■ **Problem to solve**
From the material below, return every line that includes "range".

■ **Material shown**
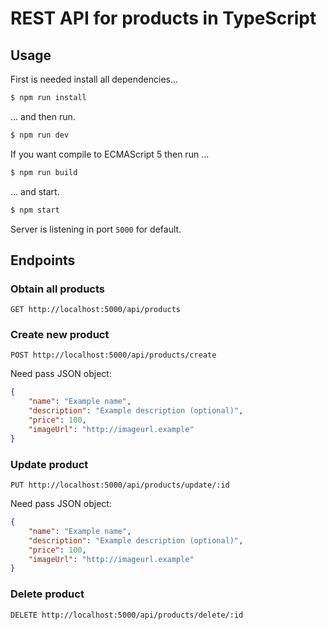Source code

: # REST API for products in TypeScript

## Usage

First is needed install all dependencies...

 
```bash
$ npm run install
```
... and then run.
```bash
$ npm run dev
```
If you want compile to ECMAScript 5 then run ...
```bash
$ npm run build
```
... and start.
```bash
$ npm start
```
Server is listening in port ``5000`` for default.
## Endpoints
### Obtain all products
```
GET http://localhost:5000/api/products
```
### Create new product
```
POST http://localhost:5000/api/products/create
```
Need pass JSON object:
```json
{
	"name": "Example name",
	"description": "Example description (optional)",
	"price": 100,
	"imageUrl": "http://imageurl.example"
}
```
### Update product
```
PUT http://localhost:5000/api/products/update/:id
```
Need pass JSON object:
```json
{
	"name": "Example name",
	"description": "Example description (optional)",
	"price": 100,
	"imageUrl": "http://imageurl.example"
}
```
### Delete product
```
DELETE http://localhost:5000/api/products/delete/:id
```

* * *

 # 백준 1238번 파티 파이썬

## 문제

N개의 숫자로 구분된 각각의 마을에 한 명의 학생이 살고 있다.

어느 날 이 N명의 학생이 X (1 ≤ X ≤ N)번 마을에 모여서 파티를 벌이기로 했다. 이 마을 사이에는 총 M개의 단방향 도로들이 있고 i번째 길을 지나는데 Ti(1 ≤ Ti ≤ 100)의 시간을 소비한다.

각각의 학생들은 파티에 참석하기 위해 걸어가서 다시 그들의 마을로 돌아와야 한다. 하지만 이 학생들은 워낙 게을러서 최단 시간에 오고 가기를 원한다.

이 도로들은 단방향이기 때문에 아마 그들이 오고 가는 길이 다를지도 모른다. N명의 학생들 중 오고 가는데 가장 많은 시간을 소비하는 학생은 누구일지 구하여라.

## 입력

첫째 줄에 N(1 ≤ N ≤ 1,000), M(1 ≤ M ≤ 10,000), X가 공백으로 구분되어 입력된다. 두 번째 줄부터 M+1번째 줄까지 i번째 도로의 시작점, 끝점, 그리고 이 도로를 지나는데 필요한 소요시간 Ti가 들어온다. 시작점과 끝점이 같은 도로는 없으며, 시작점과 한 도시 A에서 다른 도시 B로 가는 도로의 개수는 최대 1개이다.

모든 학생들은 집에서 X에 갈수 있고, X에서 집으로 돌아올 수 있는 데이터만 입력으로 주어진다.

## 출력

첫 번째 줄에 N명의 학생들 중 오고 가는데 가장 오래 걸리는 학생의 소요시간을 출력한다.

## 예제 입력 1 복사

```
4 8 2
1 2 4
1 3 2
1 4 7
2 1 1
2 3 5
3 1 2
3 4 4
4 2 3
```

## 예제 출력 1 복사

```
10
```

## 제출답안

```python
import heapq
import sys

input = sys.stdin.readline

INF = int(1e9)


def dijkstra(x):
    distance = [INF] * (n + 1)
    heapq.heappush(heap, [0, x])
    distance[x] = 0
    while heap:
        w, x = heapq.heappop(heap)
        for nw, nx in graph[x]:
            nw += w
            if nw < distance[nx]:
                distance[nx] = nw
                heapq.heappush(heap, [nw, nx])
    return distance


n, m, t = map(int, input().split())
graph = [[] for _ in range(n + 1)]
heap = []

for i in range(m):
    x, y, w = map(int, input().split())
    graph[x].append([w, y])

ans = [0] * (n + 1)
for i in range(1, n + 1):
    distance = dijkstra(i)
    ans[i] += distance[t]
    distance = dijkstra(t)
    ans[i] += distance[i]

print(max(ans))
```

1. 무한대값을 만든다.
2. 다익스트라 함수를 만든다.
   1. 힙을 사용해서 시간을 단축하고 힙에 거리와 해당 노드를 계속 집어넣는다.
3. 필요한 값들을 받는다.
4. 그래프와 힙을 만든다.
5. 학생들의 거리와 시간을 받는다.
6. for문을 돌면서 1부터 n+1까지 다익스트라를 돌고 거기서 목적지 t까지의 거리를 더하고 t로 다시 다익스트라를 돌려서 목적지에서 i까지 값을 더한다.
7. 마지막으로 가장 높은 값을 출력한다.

■ **Solution to this problem**
graph = [[] for _ in range(n + 1)]
for i in range(m):
for i in range(1, n + 1):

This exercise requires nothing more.